Task prompt: Restate the records in their entirety, word for word.

Collected data:
--- START ---

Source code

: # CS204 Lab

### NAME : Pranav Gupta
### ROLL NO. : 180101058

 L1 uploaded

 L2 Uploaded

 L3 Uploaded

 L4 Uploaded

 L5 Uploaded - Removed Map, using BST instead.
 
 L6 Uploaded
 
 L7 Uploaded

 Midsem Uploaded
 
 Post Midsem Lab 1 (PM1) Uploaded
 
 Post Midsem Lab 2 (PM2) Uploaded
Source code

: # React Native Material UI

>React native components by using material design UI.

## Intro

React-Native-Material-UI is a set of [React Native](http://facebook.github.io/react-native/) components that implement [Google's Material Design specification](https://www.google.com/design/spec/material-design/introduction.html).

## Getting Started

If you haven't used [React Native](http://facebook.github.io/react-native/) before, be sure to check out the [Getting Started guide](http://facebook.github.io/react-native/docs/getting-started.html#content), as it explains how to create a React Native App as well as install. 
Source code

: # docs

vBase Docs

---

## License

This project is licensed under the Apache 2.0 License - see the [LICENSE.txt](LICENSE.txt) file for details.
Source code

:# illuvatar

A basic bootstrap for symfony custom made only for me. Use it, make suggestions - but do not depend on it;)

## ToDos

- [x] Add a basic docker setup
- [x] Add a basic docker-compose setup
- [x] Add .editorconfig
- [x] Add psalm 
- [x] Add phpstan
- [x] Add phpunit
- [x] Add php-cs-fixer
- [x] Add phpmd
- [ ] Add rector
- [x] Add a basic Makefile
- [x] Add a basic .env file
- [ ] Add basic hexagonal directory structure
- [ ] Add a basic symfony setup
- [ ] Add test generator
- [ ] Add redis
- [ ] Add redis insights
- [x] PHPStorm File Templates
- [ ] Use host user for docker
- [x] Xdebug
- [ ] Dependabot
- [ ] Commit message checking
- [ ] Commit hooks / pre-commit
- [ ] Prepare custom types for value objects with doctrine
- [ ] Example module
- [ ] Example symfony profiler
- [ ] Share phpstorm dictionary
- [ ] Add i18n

--- END ---

Answer to the problem:
Source code

: # CS204 Lab

### NAME : Pranav Gupta
### ROLL NO. : 180101058

 L1 uploaded

 L2 Uploaded

 L3 Uploaded

 L4 Uploaded

 L5 Uploaded - Removed Map, using BST instead.
 
 L6 Uploaded
 
 L7 Uploaded

 Midsem Uploaded
 
 Post Midsem Lab 1 (PM1) Uploaded
 
 Post Midsem Lab 2 (PM2) Uploaded
Source code

: # React Native Material UI

>React native components by using material design UI.

## Intro

React-Native-Material-UI is a set of [React Native](http://facebook.github.io/react-native/) components that implement [Google's Material Design specification](https://www.google.com/design/spec/material-design/introduction.html).

## Getting Started

If you haven't used [React Native](http://facebook.github.io/react-native/) before, be sure to check out the [Getting Started guide](http://facebook.github.io/react-native/docs/getting-started.html#content), as it explains how to create a React Native App as well as install. 
Source code

: # docs

vBase Docs

---

## License

This project is licensed under the Apache 2.0 License - see the [LICENSE.txt](LICENSE.txt) file for details.
Source code

:# illuvatar

A basic bootstrap for symfony custom made only for me. Use it, make suggestions - but do not depend on it;)

## ToDos

- [x] Add a basic docker setup
- [x] Add a basic docker-compose setup
- [x] Add .editorconfig
- [x] Add psalm 
- [x] Add phpstan
- [x] Add phpunit
- [x] Add php-cs-fixer
- [x] Add phpmd
- [ ] Add rector
- [x] Add a basic Makefile
- [x] Add a basic .env file
- [ ] Add basic hexagonal directory structure
- [ ] Add a basic symfony setup
- [ ] Add test generator
- [ ] Add redis
- [ ] Add redis insights
- [x] PHPStorm File Templates
- [ ] Use host user for docker
- [x] Xdebug
- [ ] Dependabot
- [ ] Commit message checking
- [ ] Commit hooks / pre-commit
- [ ] Prepare custom types for value objects with doctrine
- [ ] Example module
- [ ] Example symfony profiler
- [ ] Share phpstorm dictionary
- [ ] Add i18n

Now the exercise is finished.